◆ **YOUR TASK**
Every line containing the word "dieser" must be pulled from the records.

START RECORDS SUPPLIED

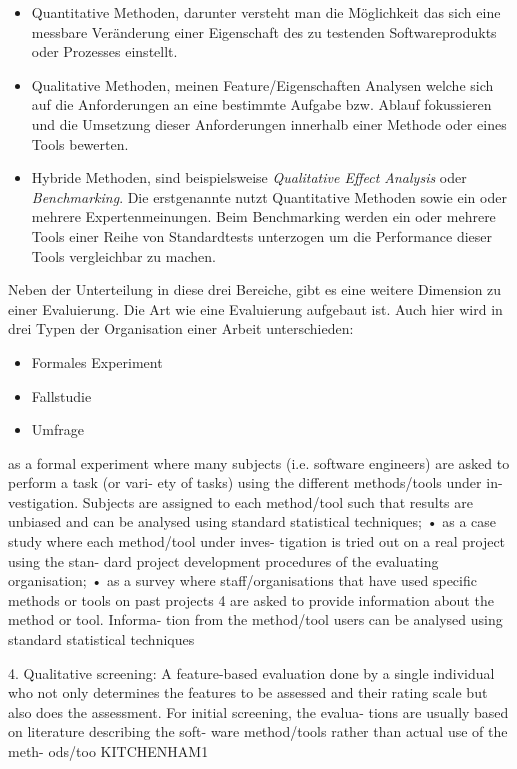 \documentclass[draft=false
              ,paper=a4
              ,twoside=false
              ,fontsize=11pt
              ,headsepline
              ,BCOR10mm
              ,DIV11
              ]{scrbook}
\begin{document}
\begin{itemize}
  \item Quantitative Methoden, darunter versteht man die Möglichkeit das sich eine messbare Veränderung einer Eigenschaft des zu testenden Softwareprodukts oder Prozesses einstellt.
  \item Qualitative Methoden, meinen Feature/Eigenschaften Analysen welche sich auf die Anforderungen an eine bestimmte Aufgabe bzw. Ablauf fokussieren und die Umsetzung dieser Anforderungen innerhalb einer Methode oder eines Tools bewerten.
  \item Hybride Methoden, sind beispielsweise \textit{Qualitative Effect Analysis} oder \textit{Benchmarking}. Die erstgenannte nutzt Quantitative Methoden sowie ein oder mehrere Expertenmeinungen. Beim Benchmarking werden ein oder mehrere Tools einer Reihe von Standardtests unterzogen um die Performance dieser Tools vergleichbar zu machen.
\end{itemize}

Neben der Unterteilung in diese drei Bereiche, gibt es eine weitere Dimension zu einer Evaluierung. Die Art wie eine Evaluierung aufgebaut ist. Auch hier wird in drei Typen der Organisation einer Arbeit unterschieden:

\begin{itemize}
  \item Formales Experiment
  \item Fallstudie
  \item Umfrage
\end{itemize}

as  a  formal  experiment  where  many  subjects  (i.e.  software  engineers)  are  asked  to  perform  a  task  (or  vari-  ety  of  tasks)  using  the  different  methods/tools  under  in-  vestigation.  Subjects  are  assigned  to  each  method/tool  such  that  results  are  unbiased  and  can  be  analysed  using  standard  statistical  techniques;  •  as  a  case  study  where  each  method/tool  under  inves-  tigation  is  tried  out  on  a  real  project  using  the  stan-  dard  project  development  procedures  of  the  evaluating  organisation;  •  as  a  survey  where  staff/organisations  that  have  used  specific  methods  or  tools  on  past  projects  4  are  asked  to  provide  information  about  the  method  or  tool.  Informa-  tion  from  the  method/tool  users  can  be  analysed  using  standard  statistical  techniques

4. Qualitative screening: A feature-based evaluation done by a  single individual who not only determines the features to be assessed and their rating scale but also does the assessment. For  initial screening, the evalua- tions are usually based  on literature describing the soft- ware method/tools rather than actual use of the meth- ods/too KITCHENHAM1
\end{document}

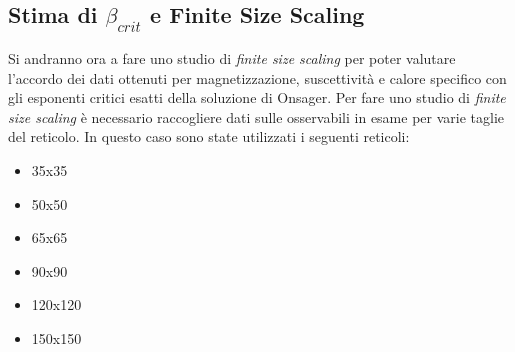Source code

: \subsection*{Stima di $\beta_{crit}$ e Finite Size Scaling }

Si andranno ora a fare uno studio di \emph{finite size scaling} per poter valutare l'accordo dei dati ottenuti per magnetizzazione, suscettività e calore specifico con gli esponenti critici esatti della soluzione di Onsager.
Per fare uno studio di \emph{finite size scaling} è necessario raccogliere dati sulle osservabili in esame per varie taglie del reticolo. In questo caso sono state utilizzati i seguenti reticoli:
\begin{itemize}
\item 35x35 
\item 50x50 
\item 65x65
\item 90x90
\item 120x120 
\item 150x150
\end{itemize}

END RECORDS SUPPLIED

◆ **OUTPUT OF THE TASK**
  \item Qualitative Methoden, meinen Feature/Eigenschaften Analysen welche sich auf die Anforderungen an eine bestimmte Aufgabe bzw. Ablauf fokussieren und die Umsetzung dieser Anforderungen innerhalb einer Methode oder eines Tools bewerten.
  \item Hybride Methoden, sind beispielsweise \textit{Qualitative Effect Analysis} oder \textit{Benchmarking}. Die erstgenannte nutzt Quantitative Methoden sowie ein oder mehrere Expertenmeinungen. Beim Benchmarking werden ein oder mehrere Tools einer Reihe von Standardtests unterzogen um die Performance dieser Tools vergleichbar zu machen.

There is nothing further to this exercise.